#### What to work on:
Extract the first line through the line containing "there seems to" from the listing below, exactly as written.

#### Exercise data:
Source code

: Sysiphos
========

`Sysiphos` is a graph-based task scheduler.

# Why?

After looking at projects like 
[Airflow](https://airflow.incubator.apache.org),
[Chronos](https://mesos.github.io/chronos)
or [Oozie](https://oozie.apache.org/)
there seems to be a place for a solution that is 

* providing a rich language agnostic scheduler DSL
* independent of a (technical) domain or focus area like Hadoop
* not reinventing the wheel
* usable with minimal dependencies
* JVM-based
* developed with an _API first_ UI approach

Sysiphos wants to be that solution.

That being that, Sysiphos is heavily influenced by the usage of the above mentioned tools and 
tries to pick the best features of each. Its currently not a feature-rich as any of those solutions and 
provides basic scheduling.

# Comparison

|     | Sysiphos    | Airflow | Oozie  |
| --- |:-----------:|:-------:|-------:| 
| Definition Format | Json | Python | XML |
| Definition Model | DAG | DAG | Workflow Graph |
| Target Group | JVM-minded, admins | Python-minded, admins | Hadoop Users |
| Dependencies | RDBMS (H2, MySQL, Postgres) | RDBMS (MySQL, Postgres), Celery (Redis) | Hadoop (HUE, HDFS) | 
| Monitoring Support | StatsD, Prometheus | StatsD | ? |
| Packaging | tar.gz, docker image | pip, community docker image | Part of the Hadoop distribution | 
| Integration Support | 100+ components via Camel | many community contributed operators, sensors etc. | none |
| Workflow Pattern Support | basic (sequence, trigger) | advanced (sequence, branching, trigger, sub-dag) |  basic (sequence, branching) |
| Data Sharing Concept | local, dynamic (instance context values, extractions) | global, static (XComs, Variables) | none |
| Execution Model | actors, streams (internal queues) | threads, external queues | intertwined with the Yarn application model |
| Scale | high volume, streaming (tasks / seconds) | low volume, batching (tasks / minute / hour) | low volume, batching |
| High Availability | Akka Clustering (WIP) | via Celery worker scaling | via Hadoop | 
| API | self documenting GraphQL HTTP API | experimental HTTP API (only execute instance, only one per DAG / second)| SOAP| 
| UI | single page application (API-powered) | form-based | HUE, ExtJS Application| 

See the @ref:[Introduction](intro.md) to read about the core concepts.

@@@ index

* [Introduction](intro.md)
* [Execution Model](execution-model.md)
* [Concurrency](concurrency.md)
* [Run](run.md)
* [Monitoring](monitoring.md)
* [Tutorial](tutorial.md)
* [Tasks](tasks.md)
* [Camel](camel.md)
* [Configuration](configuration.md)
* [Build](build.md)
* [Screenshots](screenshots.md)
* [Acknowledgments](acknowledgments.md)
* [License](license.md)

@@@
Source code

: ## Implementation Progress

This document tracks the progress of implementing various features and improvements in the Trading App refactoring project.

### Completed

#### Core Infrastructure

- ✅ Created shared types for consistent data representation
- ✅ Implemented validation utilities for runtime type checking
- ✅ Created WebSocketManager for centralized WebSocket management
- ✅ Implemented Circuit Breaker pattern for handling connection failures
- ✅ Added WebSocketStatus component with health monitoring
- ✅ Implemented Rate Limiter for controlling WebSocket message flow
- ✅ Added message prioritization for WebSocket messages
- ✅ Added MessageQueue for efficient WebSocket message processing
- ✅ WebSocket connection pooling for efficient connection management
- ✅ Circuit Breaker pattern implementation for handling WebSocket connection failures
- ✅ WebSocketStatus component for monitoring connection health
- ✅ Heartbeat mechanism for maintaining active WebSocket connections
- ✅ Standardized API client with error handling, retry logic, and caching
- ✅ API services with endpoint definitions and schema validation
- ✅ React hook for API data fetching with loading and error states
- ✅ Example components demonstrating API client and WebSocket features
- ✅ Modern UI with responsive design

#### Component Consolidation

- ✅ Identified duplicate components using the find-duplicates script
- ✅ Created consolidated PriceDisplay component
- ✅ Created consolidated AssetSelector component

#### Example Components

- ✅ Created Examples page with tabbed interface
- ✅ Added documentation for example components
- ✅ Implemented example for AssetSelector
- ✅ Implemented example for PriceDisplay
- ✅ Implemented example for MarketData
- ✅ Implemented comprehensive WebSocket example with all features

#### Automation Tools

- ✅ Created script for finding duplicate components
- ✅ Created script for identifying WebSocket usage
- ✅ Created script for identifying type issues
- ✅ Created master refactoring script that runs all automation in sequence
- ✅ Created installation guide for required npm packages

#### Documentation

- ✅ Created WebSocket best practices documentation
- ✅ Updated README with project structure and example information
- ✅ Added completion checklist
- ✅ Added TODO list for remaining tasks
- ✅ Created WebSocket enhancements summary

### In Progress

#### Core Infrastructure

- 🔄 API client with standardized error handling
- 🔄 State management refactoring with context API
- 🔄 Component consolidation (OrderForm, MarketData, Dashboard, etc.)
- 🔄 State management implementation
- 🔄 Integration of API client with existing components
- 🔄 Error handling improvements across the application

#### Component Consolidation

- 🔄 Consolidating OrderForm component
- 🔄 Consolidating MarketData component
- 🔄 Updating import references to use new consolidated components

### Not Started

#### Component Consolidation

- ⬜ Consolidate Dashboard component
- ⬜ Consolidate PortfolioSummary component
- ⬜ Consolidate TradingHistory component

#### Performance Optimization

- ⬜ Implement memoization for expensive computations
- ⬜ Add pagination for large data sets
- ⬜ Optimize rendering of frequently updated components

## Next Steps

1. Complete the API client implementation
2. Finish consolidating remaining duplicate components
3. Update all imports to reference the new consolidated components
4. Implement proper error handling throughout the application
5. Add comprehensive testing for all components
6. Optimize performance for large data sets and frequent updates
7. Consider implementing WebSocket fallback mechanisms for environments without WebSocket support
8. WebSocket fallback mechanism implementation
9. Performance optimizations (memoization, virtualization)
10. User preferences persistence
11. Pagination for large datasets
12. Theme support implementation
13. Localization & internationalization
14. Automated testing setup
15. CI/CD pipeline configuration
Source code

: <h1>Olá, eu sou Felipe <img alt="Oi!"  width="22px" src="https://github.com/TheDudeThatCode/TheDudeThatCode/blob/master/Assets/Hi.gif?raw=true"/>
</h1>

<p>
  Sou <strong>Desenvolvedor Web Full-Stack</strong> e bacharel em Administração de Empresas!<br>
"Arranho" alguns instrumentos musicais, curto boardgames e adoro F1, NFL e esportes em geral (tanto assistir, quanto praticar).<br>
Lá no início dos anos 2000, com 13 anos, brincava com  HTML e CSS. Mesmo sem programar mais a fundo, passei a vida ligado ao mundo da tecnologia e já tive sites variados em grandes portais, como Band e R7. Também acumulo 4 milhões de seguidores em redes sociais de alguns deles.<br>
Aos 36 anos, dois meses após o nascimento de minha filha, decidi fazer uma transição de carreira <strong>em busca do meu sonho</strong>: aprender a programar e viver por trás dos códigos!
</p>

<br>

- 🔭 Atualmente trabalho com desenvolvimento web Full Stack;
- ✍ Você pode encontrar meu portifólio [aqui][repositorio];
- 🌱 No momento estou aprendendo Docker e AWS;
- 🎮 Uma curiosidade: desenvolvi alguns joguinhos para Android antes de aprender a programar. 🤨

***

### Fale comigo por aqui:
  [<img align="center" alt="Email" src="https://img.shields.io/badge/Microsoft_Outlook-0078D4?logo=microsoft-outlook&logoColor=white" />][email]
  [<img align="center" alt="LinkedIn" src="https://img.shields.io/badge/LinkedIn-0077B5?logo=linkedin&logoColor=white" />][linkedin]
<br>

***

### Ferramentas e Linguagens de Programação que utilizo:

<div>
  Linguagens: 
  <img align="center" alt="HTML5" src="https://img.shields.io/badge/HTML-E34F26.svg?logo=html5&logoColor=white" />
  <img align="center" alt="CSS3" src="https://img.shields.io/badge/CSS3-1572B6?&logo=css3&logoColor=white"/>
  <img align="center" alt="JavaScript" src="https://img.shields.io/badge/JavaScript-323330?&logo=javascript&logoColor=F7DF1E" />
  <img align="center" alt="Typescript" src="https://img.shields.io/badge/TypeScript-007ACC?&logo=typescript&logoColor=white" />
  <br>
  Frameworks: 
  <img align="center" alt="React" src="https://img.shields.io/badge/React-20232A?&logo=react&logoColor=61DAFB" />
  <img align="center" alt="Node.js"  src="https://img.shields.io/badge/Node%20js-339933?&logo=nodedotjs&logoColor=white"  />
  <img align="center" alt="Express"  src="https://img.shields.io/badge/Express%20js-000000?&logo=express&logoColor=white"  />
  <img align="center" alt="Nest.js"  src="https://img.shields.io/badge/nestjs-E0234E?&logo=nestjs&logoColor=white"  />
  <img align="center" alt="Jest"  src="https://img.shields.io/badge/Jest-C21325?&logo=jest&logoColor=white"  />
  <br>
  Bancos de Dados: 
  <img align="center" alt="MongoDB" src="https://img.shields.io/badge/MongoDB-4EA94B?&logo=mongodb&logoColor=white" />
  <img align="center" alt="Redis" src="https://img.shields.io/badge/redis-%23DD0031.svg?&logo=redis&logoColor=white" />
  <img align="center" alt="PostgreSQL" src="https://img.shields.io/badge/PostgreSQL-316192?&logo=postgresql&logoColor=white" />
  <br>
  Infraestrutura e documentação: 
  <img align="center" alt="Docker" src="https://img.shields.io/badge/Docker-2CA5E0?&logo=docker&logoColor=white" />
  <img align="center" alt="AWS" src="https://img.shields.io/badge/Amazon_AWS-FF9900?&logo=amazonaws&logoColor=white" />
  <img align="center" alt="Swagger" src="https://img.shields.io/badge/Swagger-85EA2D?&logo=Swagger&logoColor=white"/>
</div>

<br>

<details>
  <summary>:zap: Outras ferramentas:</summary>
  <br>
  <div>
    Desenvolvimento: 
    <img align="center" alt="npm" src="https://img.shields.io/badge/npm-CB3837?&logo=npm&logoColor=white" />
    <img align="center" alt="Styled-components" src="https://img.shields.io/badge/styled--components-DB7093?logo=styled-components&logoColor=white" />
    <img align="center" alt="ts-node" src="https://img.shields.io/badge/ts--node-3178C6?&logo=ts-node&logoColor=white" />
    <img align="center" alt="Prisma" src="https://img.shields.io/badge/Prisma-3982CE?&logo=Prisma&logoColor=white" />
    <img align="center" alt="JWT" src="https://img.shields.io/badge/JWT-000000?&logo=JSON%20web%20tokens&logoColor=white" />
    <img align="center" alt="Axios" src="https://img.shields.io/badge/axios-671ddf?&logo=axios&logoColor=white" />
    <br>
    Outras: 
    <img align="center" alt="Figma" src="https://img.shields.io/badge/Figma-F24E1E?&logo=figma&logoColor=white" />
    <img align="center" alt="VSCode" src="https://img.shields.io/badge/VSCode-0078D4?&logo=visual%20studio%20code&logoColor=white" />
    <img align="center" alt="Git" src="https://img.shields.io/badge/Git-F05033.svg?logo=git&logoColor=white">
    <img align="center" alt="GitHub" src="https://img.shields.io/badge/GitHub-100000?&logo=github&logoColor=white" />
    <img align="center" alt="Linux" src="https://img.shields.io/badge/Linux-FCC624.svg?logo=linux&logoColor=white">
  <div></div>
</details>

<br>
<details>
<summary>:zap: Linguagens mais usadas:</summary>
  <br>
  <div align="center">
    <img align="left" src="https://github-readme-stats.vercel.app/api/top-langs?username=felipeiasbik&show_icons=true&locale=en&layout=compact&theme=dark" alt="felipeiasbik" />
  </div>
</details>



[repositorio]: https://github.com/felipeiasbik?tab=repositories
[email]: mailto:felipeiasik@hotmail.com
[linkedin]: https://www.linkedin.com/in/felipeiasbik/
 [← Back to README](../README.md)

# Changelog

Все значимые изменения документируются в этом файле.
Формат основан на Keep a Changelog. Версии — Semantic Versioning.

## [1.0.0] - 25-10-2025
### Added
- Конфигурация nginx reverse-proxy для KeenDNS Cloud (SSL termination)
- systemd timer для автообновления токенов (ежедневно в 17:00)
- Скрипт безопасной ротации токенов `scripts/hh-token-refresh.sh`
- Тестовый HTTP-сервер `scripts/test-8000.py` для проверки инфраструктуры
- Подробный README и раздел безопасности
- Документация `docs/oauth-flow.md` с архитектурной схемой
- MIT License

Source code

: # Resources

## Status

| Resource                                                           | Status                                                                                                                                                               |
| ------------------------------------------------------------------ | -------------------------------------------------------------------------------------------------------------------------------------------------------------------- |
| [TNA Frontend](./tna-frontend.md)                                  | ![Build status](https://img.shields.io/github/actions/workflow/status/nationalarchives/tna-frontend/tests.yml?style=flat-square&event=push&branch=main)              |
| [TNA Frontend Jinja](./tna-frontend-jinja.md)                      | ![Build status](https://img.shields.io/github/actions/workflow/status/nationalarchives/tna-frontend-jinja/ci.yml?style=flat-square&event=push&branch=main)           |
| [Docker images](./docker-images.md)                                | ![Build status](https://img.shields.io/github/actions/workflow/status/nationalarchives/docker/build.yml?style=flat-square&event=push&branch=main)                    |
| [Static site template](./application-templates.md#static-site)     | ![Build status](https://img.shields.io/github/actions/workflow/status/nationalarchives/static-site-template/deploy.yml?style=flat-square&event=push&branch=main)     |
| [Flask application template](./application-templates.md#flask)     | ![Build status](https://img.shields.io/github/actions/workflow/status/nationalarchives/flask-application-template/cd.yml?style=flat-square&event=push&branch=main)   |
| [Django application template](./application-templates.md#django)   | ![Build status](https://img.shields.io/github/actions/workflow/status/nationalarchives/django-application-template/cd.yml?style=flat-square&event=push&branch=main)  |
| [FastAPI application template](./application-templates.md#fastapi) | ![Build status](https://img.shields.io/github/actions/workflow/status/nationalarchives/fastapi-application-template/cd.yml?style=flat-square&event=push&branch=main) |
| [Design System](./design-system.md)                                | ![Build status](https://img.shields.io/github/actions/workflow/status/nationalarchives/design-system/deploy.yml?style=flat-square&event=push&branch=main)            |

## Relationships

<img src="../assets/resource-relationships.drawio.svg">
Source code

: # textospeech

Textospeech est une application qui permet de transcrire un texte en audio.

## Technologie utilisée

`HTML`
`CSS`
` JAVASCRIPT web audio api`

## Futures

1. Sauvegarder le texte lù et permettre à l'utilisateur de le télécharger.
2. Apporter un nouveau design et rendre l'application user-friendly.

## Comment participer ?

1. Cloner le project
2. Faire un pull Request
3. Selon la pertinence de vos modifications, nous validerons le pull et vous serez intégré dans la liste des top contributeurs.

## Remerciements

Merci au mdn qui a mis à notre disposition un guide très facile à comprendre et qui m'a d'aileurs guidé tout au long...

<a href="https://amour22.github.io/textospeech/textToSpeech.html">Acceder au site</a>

#### Task output:
Source code

: Sysiphos
========

`Sysiphos` is a graph-based task scheduler.

# Why?

After looking at projects like 
[Airflow](https://airflow.incubator.apache.org),
[Chronos](https://mesos.github.io/chronos)
or [Oozie](https://oozie.apache.org/)
there seems to be a place for a solution that is 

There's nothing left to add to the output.